*** EXCERPTED DATA ***
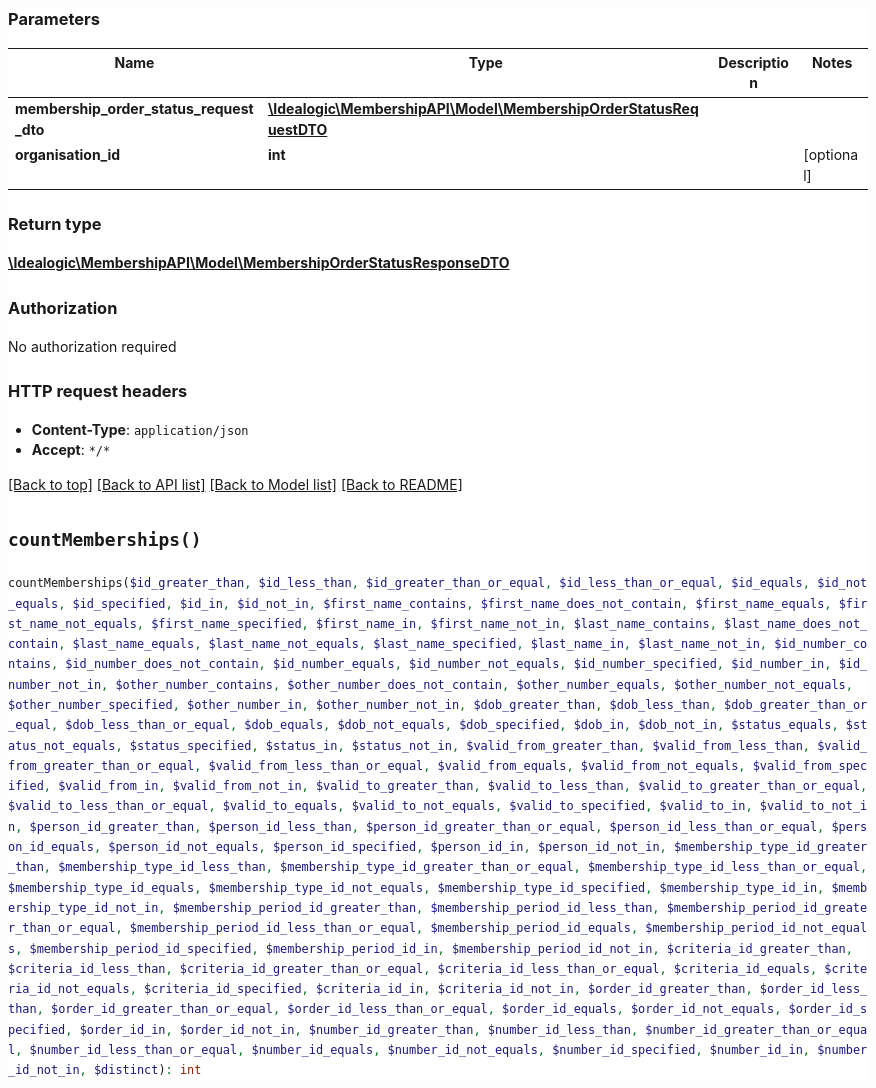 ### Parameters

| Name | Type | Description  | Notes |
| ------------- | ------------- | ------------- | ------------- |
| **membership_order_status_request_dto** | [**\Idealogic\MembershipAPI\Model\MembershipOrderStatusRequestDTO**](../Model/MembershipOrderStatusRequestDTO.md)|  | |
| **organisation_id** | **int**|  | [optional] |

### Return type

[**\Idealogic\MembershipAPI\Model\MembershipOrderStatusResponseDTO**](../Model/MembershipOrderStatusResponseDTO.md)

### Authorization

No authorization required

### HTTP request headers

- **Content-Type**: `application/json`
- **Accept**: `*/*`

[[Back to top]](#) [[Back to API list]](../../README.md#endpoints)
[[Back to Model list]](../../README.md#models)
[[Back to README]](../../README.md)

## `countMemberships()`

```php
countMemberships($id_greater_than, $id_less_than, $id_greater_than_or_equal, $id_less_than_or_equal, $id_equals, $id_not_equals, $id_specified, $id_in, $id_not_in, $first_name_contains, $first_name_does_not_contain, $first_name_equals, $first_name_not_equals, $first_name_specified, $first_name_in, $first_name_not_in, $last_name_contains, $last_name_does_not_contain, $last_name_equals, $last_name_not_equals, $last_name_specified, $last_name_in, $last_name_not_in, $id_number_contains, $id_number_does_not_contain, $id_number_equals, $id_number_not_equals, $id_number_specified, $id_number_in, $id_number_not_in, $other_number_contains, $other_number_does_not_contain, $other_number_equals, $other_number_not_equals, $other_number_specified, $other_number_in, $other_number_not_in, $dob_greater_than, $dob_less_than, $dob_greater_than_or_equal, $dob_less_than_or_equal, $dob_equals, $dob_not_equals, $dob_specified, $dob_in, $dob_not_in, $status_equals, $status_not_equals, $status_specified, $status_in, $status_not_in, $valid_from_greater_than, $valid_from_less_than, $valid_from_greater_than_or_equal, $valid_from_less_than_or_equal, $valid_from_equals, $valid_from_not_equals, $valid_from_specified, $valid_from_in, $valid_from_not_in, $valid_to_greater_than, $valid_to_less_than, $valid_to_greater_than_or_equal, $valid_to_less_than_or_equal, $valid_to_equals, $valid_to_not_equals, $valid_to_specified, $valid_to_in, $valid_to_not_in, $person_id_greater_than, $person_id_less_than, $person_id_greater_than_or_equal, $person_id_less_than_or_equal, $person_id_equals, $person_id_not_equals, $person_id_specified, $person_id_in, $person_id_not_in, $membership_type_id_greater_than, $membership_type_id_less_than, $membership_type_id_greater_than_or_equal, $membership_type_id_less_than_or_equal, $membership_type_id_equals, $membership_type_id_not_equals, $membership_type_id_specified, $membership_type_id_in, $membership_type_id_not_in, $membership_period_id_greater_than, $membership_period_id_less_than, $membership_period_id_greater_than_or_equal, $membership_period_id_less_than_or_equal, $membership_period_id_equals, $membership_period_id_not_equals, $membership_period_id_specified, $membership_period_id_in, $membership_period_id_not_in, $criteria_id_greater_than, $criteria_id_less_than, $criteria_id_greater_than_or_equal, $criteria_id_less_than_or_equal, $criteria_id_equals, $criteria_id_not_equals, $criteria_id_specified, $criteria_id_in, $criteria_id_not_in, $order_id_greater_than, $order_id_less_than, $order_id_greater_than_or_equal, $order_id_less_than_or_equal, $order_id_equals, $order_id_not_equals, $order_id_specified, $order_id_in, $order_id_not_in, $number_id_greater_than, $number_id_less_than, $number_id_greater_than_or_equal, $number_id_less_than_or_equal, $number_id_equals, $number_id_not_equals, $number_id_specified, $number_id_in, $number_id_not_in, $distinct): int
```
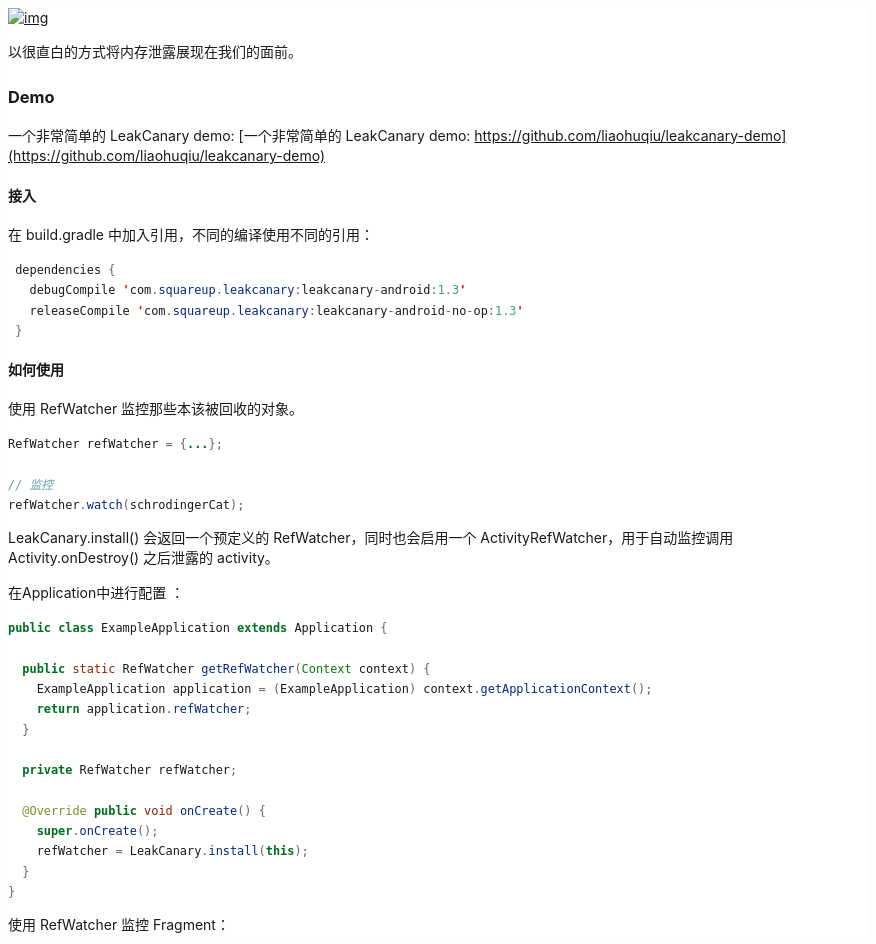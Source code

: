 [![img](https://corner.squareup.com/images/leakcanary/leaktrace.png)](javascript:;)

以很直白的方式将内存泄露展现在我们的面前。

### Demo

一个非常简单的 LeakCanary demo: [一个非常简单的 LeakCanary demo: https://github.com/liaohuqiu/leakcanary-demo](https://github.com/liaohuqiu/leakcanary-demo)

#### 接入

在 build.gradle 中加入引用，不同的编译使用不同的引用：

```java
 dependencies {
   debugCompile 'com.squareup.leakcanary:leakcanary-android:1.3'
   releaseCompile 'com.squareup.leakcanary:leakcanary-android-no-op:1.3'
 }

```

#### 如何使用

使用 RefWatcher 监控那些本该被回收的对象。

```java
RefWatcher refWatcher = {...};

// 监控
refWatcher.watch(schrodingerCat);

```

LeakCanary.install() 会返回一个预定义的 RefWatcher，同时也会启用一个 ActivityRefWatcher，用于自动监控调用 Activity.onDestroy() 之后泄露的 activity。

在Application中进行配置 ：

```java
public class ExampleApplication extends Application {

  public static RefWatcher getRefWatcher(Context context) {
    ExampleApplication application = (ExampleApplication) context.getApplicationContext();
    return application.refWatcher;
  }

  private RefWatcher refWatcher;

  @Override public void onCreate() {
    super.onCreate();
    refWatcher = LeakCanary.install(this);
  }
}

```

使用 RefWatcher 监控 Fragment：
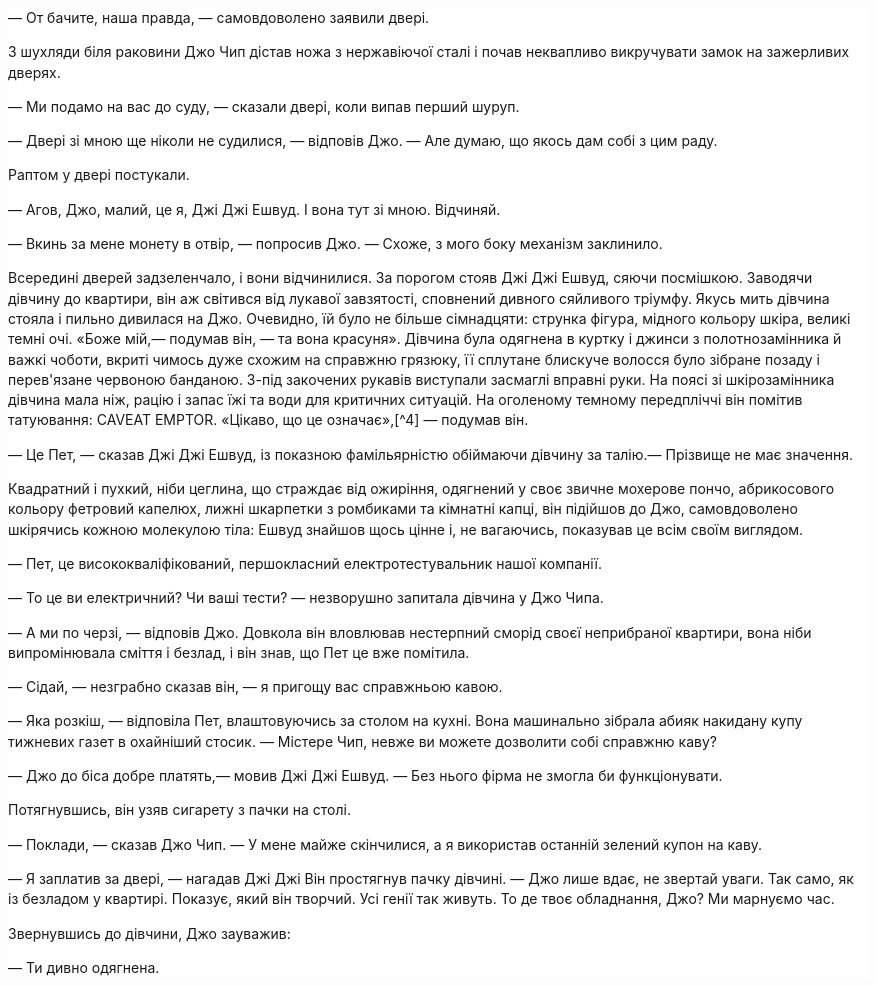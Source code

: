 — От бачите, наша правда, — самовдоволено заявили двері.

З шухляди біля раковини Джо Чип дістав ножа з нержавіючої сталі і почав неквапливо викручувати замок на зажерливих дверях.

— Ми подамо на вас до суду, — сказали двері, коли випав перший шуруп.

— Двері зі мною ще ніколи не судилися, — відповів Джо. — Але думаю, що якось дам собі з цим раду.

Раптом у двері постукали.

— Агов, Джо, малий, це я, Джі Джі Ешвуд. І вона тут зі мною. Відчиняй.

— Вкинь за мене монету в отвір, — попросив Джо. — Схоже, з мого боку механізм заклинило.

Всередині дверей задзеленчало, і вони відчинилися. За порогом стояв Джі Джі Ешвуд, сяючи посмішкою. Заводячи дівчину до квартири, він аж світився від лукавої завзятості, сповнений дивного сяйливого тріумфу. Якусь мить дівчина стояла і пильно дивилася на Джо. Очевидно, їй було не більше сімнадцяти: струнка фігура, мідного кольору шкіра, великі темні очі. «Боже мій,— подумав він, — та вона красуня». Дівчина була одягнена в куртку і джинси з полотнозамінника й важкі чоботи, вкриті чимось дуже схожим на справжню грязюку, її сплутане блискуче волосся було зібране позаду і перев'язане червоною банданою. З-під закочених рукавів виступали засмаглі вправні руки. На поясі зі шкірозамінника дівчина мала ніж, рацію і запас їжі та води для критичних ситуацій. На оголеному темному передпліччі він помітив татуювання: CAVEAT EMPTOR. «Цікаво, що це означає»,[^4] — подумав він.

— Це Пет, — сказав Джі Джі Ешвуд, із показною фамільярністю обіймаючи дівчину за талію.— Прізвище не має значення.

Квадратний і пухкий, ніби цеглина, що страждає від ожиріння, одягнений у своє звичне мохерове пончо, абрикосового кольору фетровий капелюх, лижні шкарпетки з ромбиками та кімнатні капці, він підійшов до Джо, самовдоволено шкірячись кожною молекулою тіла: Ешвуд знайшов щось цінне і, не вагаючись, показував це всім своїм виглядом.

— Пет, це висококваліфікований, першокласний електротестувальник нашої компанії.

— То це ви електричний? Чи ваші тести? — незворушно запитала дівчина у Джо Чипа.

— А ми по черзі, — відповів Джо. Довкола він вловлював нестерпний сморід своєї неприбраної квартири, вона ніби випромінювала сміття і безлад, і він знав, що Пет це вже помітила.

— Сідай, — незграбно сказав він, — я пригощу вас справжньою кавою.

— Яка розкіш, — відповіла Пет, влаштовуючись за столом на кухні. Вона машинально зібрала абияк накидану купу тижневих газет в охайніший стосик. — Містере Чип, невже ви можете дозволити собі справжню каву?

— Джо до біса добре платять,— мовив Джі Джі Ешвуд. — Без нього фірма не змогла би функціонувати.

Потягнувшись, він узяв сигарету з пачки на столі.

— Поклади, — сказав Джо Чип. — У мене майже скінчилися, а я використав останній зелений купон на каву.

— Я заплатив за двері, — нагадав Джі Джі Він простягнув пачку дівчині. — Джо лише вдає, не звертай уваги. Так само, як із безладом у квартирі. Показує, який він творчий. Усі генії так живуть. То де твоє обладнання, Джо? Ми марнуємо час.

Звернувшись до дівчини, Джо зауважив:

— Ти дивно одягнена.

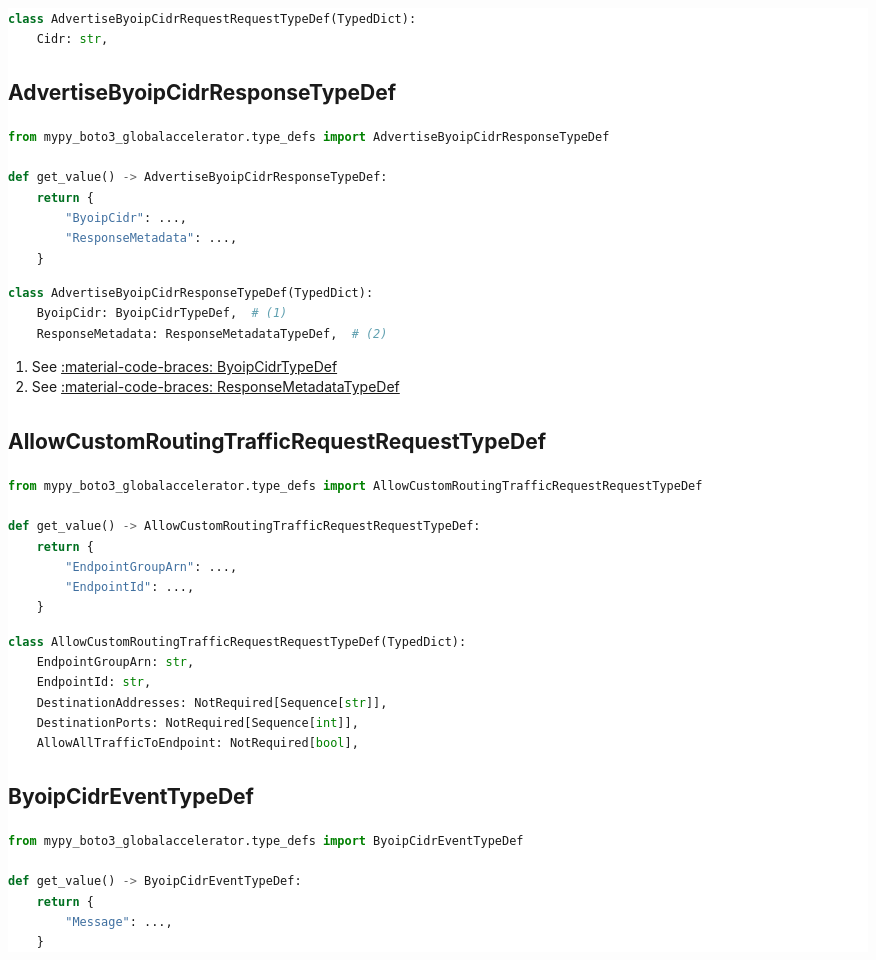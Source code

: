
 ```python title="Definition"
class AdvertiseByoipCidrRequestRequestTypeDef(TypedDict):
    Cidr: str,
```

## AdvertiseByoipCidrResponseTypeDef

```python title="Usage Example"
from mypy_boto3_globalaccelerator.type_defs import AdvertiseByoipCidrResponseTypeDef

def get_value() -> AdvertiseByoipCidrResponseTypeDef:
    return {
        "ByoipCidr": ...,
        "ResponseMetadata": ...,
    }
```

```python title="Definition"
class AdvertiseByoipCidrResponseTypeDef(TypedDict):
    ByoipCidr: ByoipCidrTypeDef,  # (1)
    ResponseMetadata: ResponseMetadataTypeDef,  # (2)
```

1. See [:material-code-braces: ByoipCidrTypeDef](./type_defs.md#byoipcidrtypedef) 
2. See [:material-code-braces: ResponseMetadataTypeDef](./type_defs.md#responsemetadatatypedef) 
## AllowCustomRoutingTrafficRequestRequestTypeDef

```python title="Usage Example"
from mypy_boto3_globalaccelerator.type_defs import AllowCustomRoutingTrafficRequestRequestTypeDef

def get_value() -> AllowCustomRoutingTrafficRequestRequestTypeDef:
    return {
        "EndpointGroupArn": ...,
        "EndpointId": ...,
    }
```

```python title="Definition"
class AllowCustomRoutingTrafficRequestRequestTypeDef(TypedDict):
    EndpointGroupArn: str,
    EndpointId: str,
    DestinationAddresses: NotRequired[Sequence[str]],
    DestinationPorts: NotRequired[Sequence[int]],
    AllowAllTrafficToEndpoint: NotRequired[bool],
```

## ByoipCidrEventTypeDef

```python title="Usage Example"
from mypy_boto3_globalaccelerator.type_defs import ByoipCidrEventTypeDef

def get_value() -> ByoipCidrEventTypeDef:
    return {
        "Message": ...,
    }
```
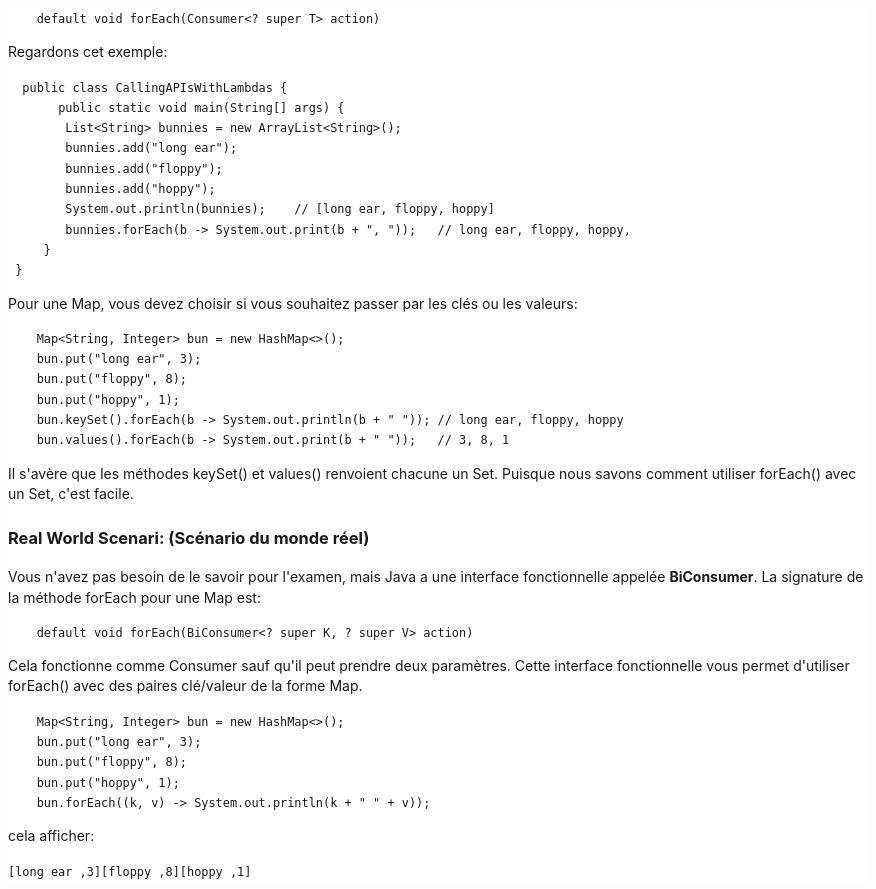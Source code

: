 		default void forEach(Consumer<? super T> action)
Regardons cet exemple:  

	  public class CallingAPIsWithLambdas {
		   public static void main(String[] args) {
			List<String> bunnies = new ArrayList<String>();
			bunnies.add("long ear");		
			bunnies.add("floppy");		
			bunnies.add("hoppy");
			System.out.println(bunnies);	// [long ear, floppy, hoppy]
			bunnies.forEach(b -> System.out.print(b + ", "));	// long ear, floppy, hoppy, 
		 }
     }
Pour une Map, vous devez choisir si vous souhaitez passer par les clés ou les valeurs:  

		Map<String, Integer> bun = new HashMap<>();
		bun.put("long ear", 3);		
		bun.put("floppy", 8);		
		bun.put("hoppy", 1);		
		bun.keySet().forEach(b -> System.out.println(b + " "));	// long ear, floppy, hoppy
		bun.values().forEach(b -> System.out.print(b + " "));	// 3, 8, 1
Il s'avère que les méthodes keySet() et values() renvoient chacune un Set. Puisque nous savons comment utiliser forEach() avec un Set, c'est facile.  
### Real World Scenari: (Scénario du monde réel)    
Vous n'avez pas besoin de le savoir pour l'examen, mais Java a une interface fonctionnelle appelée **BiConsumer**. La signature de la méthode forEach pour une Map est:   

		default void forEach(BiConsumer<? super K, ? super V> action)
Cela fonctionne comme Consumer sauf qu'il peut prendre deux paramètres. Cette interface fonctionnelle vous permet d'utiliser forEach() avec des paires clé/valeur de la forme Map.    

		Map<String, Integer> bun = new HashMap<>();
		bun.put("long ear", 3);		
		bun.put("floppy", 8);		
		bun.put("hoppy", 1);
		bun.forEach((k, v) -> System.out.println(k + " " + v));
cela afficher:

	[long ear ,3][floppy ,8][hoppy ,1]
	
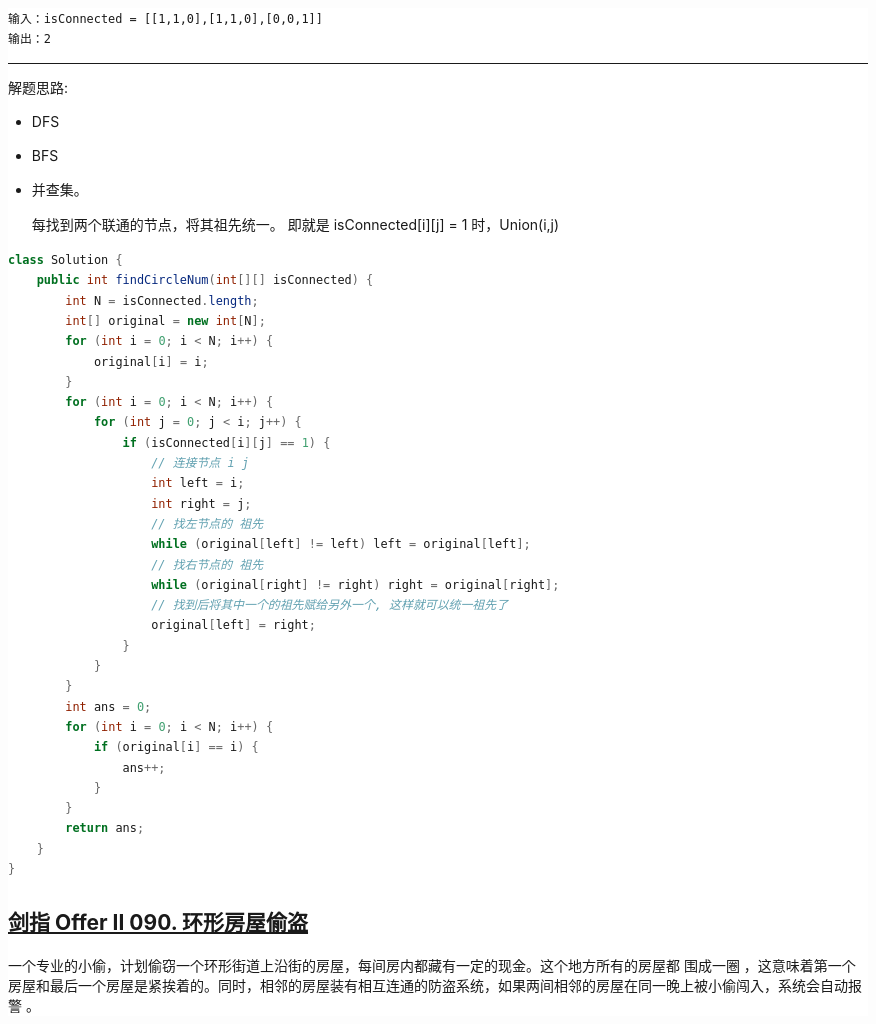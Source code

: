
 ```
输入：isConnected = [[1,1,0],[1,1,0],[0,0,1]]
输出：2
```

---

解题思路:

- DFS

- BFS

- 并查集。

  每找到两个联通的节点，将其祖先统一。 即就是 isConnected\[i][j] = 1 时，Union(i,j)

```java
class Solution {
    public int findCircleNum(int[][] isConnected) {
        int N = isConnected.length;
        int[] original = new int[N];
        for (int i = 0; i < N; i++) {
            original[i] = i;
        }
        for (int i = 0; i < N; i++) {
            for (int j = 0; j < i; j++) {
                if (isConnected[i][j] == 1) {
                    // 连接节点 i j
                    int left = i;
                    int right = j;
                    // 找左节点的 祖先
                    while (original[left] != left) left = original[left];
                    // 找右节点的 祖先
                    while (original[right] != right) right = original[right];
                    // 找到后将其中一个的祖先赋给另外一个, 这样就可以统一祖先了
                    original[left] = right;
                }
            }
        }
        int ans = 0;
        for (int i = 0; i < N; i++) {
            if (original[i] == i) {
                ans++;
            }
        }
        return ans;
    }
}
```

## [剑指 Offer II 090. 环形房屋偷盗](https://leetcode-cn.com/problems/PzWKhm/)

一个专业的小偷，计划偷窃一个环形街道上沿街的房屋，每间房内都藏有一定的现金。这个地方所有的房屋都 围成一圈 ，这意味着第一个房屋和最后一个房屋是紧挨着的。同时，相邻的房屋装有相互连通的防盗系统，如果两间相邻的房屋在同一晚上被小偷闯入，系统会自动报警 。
*** End of EXCERPTED DATA ***
§ **TO DO**: Check every line above for the word "public" and copy those that have it.

§ **SOLUTION BELOW**:
public class ExampleApplication extends Application {
  public static RefWatcher getRefWatcher(Context context) {
  @Override public void onCreate() {
	  public class CallingAPIsWithLambdas {
		   public static void main(String[] args) {
    public int findCircleNum(int[][] isConnected) {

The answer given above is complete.